Linda Colletta is a self-taught abstract painter who focuses on process, color, and scale. Her work is bold and infused with elements of history, hard work, and heroism. It speaks to the triumph of the marginalized and repressed.
The physical process of her art is as important as the piece itself. Starting with an unprimed canvas, Linda’s process includes pressing paint through the layers of the canvas with her body weight, peeling them apart, flipping them over, and doing it again, over and over. She then tears her painting into strips and weaves them back together. “I am weaving paintings into three dimensional forms as a way to coalesce gender-driven movements throughout history,” says Linda.
The dramatic scale of her paintings and the immersive process itself are not just part of the art, but a representation of who she is and what she has to say. Getting to this point, though, was a journey full of highs and lows, one she recalls with gratitude for what she learned along the way.
“It took me years to realize that I could [paint] for a living. That I was good enough,” Linda says. “When I quit my other jobs, it was scary. I had to teach myself again. I had to ask myself, who am I as an artist? What do I want to paint?”
During this time, she credits local friends and business owners with her first big break, interior designers who sold painting to clients and stores who hung them on their walls.
Her acceptance into the Westport Fine Arts Festival was another important pivot point. “It was the first time I put together a cohesive body of work to hang and show. I was a local artist and the community loved meeting me. To this day, I have people calling me after seeing my work there.”
But it wasn’t until 2019 that she took the daring step of creating and hosting her own pop-up solo show. She rented a storefront in downtown Westport and displayed a new body of work. In the past, she painted a lot of things that she thought people would like, what they wanted, and although some of it sold, it never felt like it was her own voice.
This show became her chance to do whatever she wanted. But would it sell? She took a risk, financially and professionally. Set her own vision. Recognized that she sees something people don’t and trusted that. She returned to her NYC roots and aimed to be epic. She leaned into her love of color - a child of the 80’s after all, hot pink in her DNA.
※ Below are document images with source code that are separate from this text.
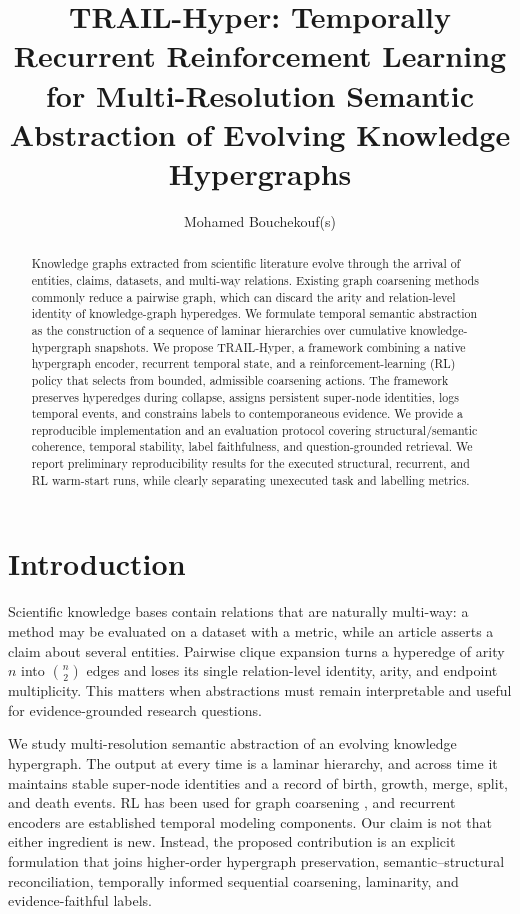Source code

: \documentclass[11pt]{article}
\title{TRAIL-Hyper: Temporally Recurrent Reinforcement Learning for Multi-Resolution Semantic Abstraction of Evolving Knowledge Hypergraphs}
\author{Mohamed Bouchekouf(s)}
\date{}
\begin{document}
\maketitle

\begin{abstract}
Knowledge graphs extracted from scientific literature evolve through the arrival of entities, claims, datasets, and multi-way relations. Existing graph coarsening methods commonly reduce a pairwise graph, which can discard the arity and relation-level identity of knowledge-graph hyperedges. We formulate temporal semantic abstraction as the construction of a sequence of laminar hierarchies over cumulative knowledge-hypergraph snapshots. We propose TRAIL-Hyper, a framework combining a native hypergraph encoder, recurrent temporal state, and a reinforcement-learning (RL) policy that selects from bounded, admissible coarsening actions. The framework preserves hyperedges during collapse, assigns persistent super-node identities, logs temporal events, and constrains labels to contemporaneous evidence. We provide a reproducible implementation and an evaluation protocol covering structural/semantic coherence, temporal stability, label faithfulness, and question-grounded retrieval. We report preliminary reproducibility results for the executed structural, recurrent, and RL warm-start runs, while clearly separating unexecuted task and labelling metrics.
\end{abstract}

\section{Introduction}
Scientific knowledge bases contain relations that are naturally multi-way: a method may be evaluated on a dataset with a metric, while an article asserts a claim about several entities. Pairwise clique expansion turns a hyperedge of arity $n$ into $\binom{n}{2}$ edges and loses its single relation-level identity, arity, and endpoint multiplicity. This matters when abstractions must remain interpretable and useful for evidence-grounded research questions.

We study multi-resolution semantic abstraction of an evolving knowledge hypergraph. The output at every time is a laminar hierarchy, and across time it maintains stable super-node identities and a record of birth, growth, merge, split, and death events. RL has been used for graph coarsening \cite{taghibakhshi2021}, and recurrent encoders are established temporal modeling components. Our claim is not that either ingredient is new. Instead, the proposed contribution is an explicit formulation that joins higher-order hypergraph preservation, semantic--structural reconciliation, temporally informed sequential coarsening, laminarity, and evidence-faithful labels.
\end{document}
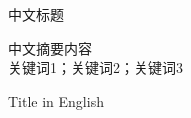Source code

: \cleardoublepage 
\pagestyle{fancy}
     \fancyhf{}
	 \fancyhead[CO]{\normalfont\small\rmfamily\nouppercase{\leftmark}}
     \fancyfoot[C]{-\,\thepage\,-}
     \renewcommand{\headrulewidth}{0.4pt}

\begin{cnabstract}
\begin{center}
		\heiti {}中文标题 \\[2em]
	\end{center}
\heiti[摘要]\quad 
\songti{}
中文摘要内容
\\[2em]\heiti[关键词]\quad 
\songti{}关键词1；关键词2；关键词3\qquad 
\end{cnabstract}

\cleardoublepage 
\begin{enabstract}
\begin{center}
		\textsf{Title in English} \\[2em]
\end{center}

\end{enabstract}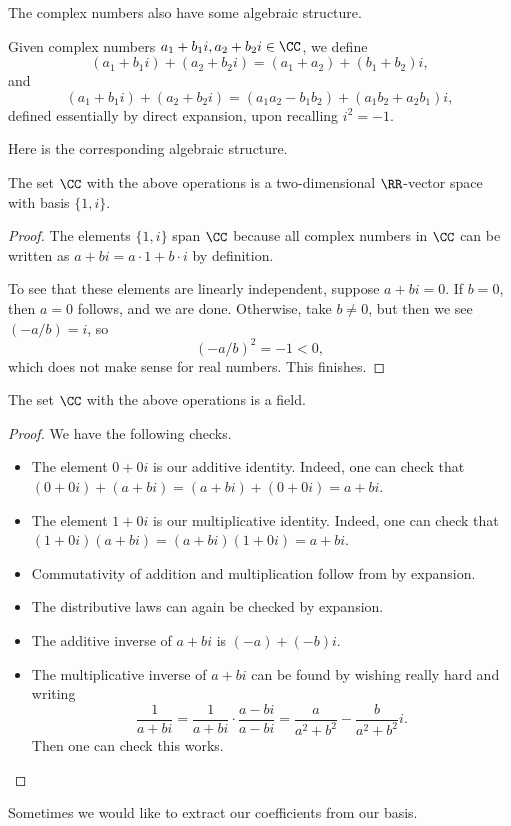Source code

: The complex numbers also have some algebraic structure.
\begin{definition}
	Given complex numbers $a_1+b_1i,a_2+b_2i\in\CC$, we define
	\[(a_1+b_1i)+(a_2+b_2i)=(a_1+a_2)+(b_1+b_2)i,\]
	and
	\[(a_1+b_1i)+(a_2+b_2i)=(a_1a_2-b_1b_2)+(a_1b_2+a_2b_1)i,\]
	defined essentially by direct expansion, upon recalling $i^2=-1$.
\end{definition}
Here is the corresponding algebraic structure.
\begin{proposition}
	The set $\CC$ with the above operations is a two-dimensional $\RR$-vector space with basis $\{1,i\}$.
\end{proposition}
\begin{proof}
	The elements $\{1,i\}$ span $\CC$ because all complex numbers in $\CC$ can be written as $a+bi=a\cdot1+b\cdot i$ by definition.
	
	To see that these elements are linearly independent, suppose $a+bi=0$. If $b=0$, then $a=0$ follows, and we are done. Otherwise, take $b\ne0$, but then we see $(-a/b)=i$, so
	\[(-a/b)^2=-1<0,\]
	which does not make sense for real numbers. This finishes.
\end{proof}
\begin{proposition}
	The set $\CC$ with the above operations is a field.
\end{proposition}
\begin{proof}
	We have the following checks.
	\begin{itemize}
		\item The element $0+0i$ is our additive identity. Indeed, one can check that $(0+0i)+(a+bi)=(a+bi)+(0+0i)=a+bi$.
		\item The element $1+0i$ is our multiplicative identity. Indeed, one can check that $(1+0i)(a+bi)=(a+bi)(1+0i)=a+bi$.
		\item Commutativity of addition and multiplication follow from by expansion.
		\item The distributive laws can again be checked by expansion.
		\item The additive inverse of $a+bi$ is $(-a)+(-b)i$.
		\item The multiplicative inverse of $a+bi$ can be found by wishing really hard and writing
		\[\frac1{a+bi}=\frac1{a+bi}\cdot\frac{a-bi}{a-bi}=\frac a{a^2+b^2}-\frac b{a^2+b^2}i.\]
		Then one can check this works.
		\qedhere
	\end{itemize}
\end{proof}
Sometimes we would like to extract our coefficients from our basis.
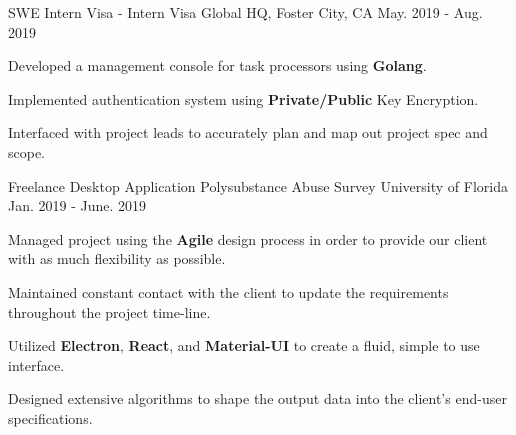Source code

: 


\begin{cventries}

	
	\cventry
	{SWE Intern} %
	{Visa - Intern} %
	{Visa Global HQ, Foster City, CA} %
	{May. 2019 - Aug. 2019} %
	{ %
		\begin{cvitems}
			\setlength{\itemindent}{.125in}
			\item {Developed a management console for task processors using \textbf{Golang}.}
			\item {Implemented authentication system using \textbf{Private/Public} Key Encryption. }
			\item {Interfaced with project leads to accurately plan and map out project spec and scope.}
		\end{cvitems}
	}
	
	
	\cventry
	{Freelance Desktop Application} %
	{Polysubstance Abuse Survey} %
	{University of Florida} %
	{Jan. 2019 - June. 2019} %
	{ %
		\begin{cvitems}
			\setlength{\itemindent}{.125in}
			\item {Managed project using the \textbf{Agile} design process in order to provide our client with as much flexibility as possible.}
			\item {Maintained constant contact with the client to update the requirements throughout the project time-line.}
			\item {Utilized \textbf{Electron}, \textbf{React}, and \textbf{Material-UI} to create a fluid, simple to use interface. }
			\item {Designed extensive algorithms to shape the output data into the client's end-user specifications.}
		\end{cvitems}
	}
	

\end{cventries}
Most important, she dared to be bold. The show became a creative statement of who she is and what she wanted to do.
And it sold out.
Success fueled by the risks she was willing to take.
Since then, she’s been in many prestigious shows, such as the 2022 Electric Woven show in Westport, and the London Art Fair in January 2023.
She believes the secret to her success is her continuing to follow the same approach. She does it her way. She trusts herself and her deep learning of the artists who have forged new ways before her. She pushes boundaries in her work as she honors the history of the craft itself.
In taking risks, she hopes to add something new to larger conversations. Anchored and yet freed by what others have done, she pushes herself not just for the outcome but for the process itself. The self-expression of it all resonates deeply in her art, reminding us all to demand to be seen and heard just as her art does.